The same story of Peter’s Great Confession includes the note that, “from that time Jesus began to show his disciples that he must go to Jerusalem and suffer many things and suffer many things from the elders and chief priests and scribes, and be killed, and on the third day be raised” (Matthew 16:21). So too those of us visiting Israel would also soon go to Jerusalem to follow Christ on His way to the tomb. But before that, we would also visit Crusader-era Muslim ruins at Nimrod Fortress on Wednesday, and the site of Jewish rebellion against Roman authorities at the remarkably preserved mountaintop fortress of Masada on Thursday—reminders that conflict over possession of the Holy Land is nothing new. The former is in the top-most Northern part of Israel. The latter is as far South as we travelled during The Canadian Church Press’ tour to Israel.

The same day we visited Masada, we also visited Qumran, where the Essenes once lived. This Jewish sect, which lived in the desert by the Dead Sea, was wiped out by Romans sometime around 68 AD. While the community was destroyed, their library was not: the Dead Sea Scrolls are believed to be the remains of their religious texts. Among these scrolls are scrolls or fragments of scrolls of all Old Testament books except Esther, and date back to the second century before Christ, making them the oldest extant copies of the Old Testament in existence.

The Church of the Holy Sepulchre.

The entrance to the Church of the Holy Sepulchre.
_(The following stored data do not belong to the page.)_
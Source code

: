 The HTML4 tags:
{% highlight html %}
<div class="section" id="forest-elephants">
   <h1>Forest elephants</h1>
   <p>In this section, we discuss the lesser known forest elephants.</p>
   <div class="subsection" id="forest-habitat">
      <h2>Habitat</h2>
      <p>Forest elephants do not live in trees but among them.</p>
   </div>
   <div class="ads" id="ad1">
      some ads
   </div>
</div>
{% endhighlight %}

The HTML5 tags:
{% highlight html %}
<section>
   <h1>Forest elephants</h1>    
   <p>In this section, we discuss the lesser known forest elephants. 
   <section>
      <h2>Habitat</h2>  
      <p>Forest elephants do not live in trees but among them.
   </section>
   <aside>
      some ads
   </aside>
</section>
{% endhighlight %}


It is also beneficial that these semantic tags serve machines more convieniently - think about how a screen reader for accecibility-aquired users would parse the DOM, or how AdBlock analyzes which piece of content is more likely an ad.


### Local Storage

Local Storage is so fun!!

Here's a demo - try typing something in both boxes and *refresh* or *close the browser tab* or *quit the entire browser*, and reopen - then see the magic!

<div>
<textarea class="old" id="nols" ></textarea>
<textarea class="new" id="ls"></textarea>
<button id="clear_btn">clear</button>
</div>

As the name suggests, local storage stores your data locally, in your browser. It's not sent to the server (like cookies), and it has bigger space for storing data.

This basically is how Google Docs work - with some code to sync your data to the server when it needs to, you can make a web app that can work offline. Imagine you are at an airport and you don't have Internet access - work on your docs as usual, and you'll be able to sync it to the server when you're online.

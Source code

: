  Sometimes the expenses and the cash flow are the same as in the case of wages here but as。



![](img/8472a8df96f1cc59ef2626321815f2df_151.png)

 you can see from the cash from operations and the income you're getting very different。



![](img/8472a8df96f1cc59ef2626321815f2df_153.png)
Thursday night we arrived in Jerusalem, and there we would stay in a hotel just a few blocks from the Christian Quarter of the Old City. Earlier in the day on our way to Qumran, we visited the traditional site of Jesus’ baptism in the Jordan River, and on Friday we visited Bethlehem to visit the Shepherd’s Fields and the Church of the Nativity. Friday we also visited the Western Wall, the retaining wall which surrounded the Temple which Christ Himself visited two millenia ago.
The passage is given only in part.